Ancaman Teknologi Drone yang Semakin Canggih

Kebijakan ini juga merupakan respons langsung terhadap meningkatnya kecanggihan teknologi yang digunakan oleh kartel narkoba. 

Kelompok kriminal tersebut diketahui memanfaatkan drone dan serangan siber untuk membantu penyelundupan narkotika serta melakukan pengawasan terhadap pejabat Amerika Serikat.

Menteri Keamanan Dalam Negeri, Kristi Noem, menyatakan bahwa drone kini menjadi garis depan baru dalam supremasi udara Amerika Serikat. 

Drone yang relatif murah dan mudah diperoleh secara daring telah lama menjadi perhatian serius bagi para pejabat keamanan publik.

Insiden Drone dan Kekhawatiran Publik

Dalam beberapa tahun terakhir, sejumlah insiden telah menyoroti risiko penggunaan drone tanpa izin. 

Seorang pria di Baltimore mengaku bersalah setelah menerbangkan drone di atas Stadion M&T Bank saat pertandingan playoff NFL 2025 antara Baltimore Ravens dan Pittsburgh Steelers.

Di tempat lain, serangkaian laporan penampakan drone di New Jersey pada tahun 2024 memicu keresahan publik dan mendorong para anggota parlemen untuk mendesak pemerintah eksekutif agar mengambil tindakan lebih tegas.

Tekanan Keamanan Jelang Piala Dunia

Amerika Serikat yang menjadi salah satu tuan rumah Piala Dunia FIFA semakin berada di bawah sorotan untuk memastikan tidak ada gangguan selama turnamen berlangsung. Sebanyak sebelas kota di Amerika Serikat akan menjadi lokasi pertandingan, dengan perkiraan lebih dari satu juta pengunjung internasional datang untuk menyaksikan ajang tersebut.

Sebagai bagian dari upaya ini, Badan Manajemen Darurat Federal yang berada di bawah DHS telah menyalurkan dana sebesar 250 juta dolar AS kepada sebelas negara bagian tuan rumah pertandingan Piala Dunia untuk membeli teknologi penangkal drone.

Peran Drone dalam Aktivitas Kartel Narkoba

Kartel narkoba yang oleh pemerintahan Trump dikategorikan sebagai kelompok teroris telah memanfaatkan drone untuk keperluan penyelundupan dan pengawasan. 

Para ahli keamanan juga mengkhawatirkan kemungkinan drone dilengkapi dengan senjata mematikan.

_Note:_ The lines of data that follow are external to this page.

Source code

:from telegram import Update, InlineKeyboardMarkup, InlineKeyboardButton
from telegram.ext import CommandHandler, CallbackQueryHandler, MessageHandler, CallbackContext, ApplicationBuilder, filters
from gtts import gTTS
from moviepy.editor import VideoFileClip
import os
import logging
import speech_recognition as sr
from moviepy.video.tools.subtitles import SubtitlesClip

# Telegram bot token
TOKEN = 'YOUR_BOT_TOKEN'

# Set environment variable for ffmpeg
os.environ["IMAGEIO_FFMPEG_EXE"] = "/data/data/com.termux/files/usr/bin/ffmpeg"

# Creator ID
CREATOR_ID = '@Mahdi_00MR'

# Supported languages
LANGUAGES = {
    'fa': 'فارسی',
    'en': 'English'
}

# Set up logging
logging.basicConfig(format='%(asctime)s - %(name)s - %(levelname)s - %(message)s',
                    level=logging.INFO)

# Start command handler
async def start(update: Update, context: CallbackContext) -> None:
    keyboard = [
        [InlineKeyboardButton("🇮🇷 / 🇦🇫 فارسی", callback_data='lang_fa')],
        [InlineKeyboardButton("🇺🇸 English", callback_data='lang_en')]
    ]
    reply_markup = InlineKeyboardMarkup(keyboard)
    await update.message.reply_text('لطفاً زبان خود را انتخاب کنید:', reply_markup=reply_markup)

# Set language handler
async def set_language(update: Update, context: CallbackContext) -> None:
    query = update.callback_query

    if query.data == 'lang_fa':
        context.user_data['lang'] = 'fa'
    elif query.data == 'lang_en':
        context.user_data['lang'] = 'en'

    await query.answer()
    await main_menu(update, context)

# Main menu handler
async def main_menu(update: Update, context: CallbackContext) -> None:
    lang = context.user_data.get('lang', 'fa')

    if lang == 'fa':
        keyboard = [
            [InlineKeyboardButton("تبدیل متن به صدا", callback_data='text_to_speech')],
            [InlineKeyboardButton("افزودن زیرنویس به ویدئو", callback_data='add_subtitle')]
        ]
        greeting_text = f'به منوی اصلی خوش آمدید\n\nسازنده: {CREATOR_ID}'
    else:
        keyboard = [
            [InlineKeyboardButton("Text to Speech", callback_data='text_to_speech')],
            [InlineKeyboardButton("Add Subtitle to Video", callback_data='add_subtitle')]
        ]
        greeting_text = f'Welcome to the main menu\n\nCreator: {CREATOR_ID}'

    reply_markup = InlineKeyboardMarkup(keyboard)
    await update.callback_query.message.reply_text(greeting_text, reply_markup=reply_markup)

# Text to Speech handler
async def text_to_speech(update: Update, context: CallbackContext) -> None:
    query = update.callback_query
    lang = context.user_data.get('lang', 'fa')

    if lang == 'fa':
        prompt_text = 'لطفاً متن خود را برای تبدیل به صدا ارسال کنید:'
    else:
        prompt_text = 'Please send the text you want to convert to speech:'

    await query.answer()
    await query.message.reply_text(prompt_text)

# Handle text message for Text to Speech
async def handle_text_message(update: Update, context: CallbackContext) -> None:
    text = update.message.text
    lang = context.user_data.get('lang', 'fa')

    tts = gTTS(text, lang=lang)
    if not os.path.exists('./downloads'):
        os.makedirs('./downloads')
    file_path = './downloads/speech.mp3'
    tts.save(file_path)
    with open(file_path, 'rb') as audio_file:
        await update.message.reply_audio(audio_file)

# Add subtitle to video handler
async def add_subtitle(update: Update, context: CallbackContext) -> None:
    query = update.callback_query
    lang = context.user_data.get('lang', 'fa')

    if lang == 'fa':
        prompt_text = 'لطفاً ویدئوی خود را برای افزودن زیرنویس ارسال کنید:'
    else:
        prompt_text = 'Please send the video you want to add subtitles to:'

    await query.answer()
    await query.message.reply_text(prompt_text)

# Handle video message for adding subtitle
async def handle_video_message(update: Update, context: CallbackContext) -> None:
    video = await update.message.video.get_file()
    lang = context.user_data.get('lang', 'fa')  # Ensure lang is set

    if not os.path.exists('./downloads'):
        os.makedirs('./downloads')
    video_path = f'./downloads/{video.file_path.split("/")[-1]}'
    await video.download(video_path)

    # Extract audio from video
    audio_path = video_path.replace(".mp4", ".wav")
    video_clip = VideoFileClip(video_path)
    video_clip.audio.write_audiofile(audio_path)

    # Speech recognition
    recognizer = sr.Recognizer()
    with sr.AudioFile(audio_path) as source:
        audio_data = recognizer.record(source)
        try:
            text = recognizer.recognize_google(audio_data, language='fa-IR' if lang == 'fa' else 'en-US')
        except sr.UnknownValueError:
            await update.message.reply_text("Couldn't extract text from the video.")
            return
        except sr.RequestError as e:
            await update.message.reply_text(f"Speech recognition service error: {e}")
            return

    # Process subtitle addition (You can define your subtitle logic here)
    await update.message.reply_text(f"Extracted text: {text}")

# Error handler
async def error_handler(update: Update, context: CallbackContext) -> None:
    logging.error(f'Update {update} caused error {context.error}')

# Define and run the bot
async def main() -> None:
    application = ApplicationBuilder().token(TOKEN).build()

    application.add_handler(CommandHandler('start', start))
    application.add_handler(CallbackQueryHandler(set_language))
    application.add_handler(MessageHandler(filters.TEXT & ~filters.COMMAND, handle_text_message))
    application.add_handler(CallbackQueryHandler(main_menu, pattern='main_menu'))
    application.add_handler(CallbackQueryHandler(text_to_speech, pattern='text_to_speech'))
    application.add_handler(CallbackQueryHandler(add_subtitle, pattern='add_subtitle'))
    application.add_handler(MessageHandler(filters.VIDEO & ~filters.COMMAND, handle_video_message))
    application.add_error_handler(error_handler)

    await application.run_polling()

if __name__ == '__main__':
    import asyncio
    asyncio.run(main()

Dalam upaya memerangi kartel, kegagalan sistem pengawasan dapat berakibat fatal. Sebuah laporan inspektur jenderal Departemen Kehakiman tahun lalu mengungkap bahwa sebuah kartel narkoba Meksiko menyewa peretas untuk memantau pergerakan seorang pejabat senior FBI di Mexico City sejak 2018 atau sebelumnya. 

Informasi yang diperoleh dari sistem kamera kota tersebut memungkinkan kartel membunuh calon informan FBI.